If history offers us any guide, and I strongly believe it does, then all the promises of the Kyoto crowd simply will not materialize. We don’t need to dismantle the one-sided quantitative science of global warming – disproportionately blown up by computer models – we just need to look at the history of previous energy transmission. That’s what Vaclav Smil did, author of Energy at the Crossroads. Natural gas was supposed to have us driving fuel cell cars by now.
Unfortunately this forecast like so many other projections from bureaucrats were terribly flawed. The transformation of the energy supply of modern industrial societies takes much longer than the green guru wants to make us believe.
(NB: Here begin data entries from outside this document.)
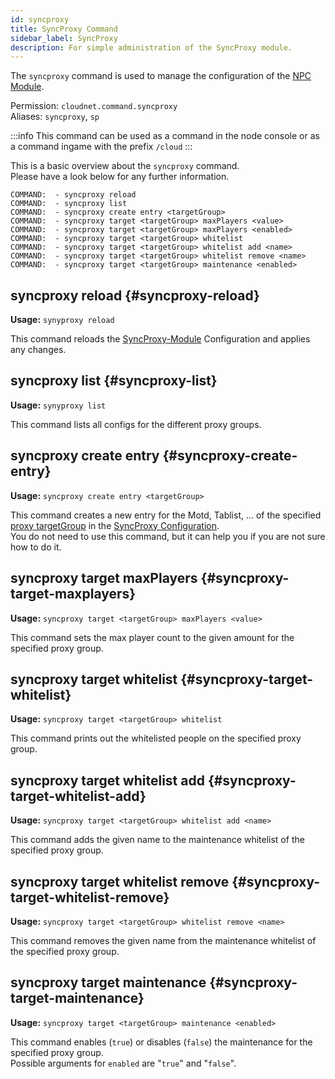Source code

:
 ```yaml
---
id: syncproxy
title: SyncProxy Command
sidebar_label: SyncProxy
description: For simple administration of the SyncProxy module.
---
```


The `syncproxy` command is used to manage the configuration of the [NPC Module](../modules/npcs.md).

Permission: `cloudnet.command.syncproxy`  
Aliases: `syncproxy`, `sp`

:::info
This command can be used as a command in the node console or as a command ingame with the prefix `/cloud`
:::

This is a basic overview about the `syncproxy` command.  
Please have a look below for any further information.

```
COMMAND:  - syncproxy reload
COMMAND:  - syncproxy list
COMMAND:  - syncproxy create entry <targetGroup>
COMMAND:  - syncproxy target <targetGroup> maxPlayers <value>
COMMAND:  - syncproxy target <targetGroup> maxPlayers <enabled>
COMMAND:  - syncproxy target <targetGroup> whitelist
COMMAND:  - syncproxy target <targetGroup> whitelist add <name>
COMMAND:  - syncproxy target <targetGroup> whitelist remove <name>
COMMAND:  - syncproxy target <targetGroup> maintenance <enabled>
```

## syncproxy reload {#syncproxy-reload}

**Usage:** `synyproxy reload`

This command reloads the [SyncProxy-Module](../modules/syncproxy.md) Configuration and applies any changes.

## syncproxy list {#syncproxy-list}

**Usage:** `synyproxy list`

This command lists all configs for the different proxy groups.

## syncproxy create entry {#syncproxy-create-entry}

**Usage:** `syncproxy create entry <targetGroup>`

This command creates a new entry for the Motd, Tablist, ... of the specified [proxy targetGroup](./groups.md) in the [SyncProxy Configuration](../modules/syncproxy.md).  
You do not need to use this command, but it can help you if you are not sure how to do it.

## syncproxy target maxPlayers {#syncproxy-target-maxplayers}

**Usage:** `syncproxy target <targetGroup> maxPlayers <value>`

This command sets the max player count to the given amount for the specified proxy group.

## syncproxy target whitelist {#syncproxy-target-whitelist}

**Usage:** `syncproxy target <targetGroup> whitelist`

This command prints out the whitelisted people on the specified proxy group.

## syncproxy target whitelist add {#syncproxy-target-whitelist-add}

**Usage:** `syncproxy target <targetGroup> whitelist add <name>`

This command adds the given name to the maintenance whitelist of the specified proxy group.

## syncproxy target whitelist remove {#syncproxy-target-whitelist-remove}

**Usage:** `syncproxy target <targetGroup> whitelist remove <name>`

This command removes the given name from the maintenance whitelist of the specified proxy group.

## syncproxy target maintenance {#syncproxy-target-maintenance}

**Usage:** `syncproxy target <targetGroup> maintenance <enabled>`

This command enables (`true`) or disables (`false`) the maintenance for the specified proxy group.  
Possible arguments for `enabled` are "`true`" and "`false`".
Al Gore should take notice:
- It took oil about 50 years since the beginning of its commercial production to capture 10 percent of the global primary energy market, and then almost exactly 30 years to go to reach 25 percent.
- Analogical spans for natural gas are almost identical: approximately 50 years and 40 years.
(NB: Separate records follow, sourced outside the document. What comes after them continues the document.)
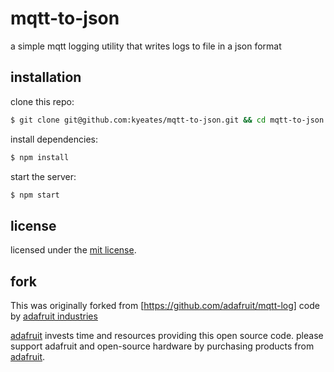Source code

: # mqtt-to-json

a simple mqtt logging utility that writes logs to file in a json format

## installation

clone this repo:
```sh
$ git clone git@github.com:kyeates/mqtt-to-json.git && cd mqtt-to-json
```

install dependencies:
```sh
$ npm install
```

start the server:
```sh
$ npm start
```

## license

licensed under the [mit license](/LICENSE?raw=true).

## fork
This was originally forked from [https://github.com/adafruit/mqtt-log] code by [adafruit industries](https://adafruit.com)

[adafruit](https://adafruit.com) invests time and resources providing this open source code. please support adafruit and open-source hardware by purchasing products from [adafruit](https://adafruit.com).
- Regarding electricity, hydrogeneration began in 1882, the same year as Edison's coal-fired generation, and just before World War I, water power produced about 50 percent of the world's electricity.
- Nuclear fission reached 10 percent of global electricity generation 27 years after the commissioning of the first nuclear power plant in 1956, and its share is now roughly the same as that of hydropower.
- But coal has reigned supreme since the late 1890s; in 2008, it supplied twice as much energy as it did in 1973.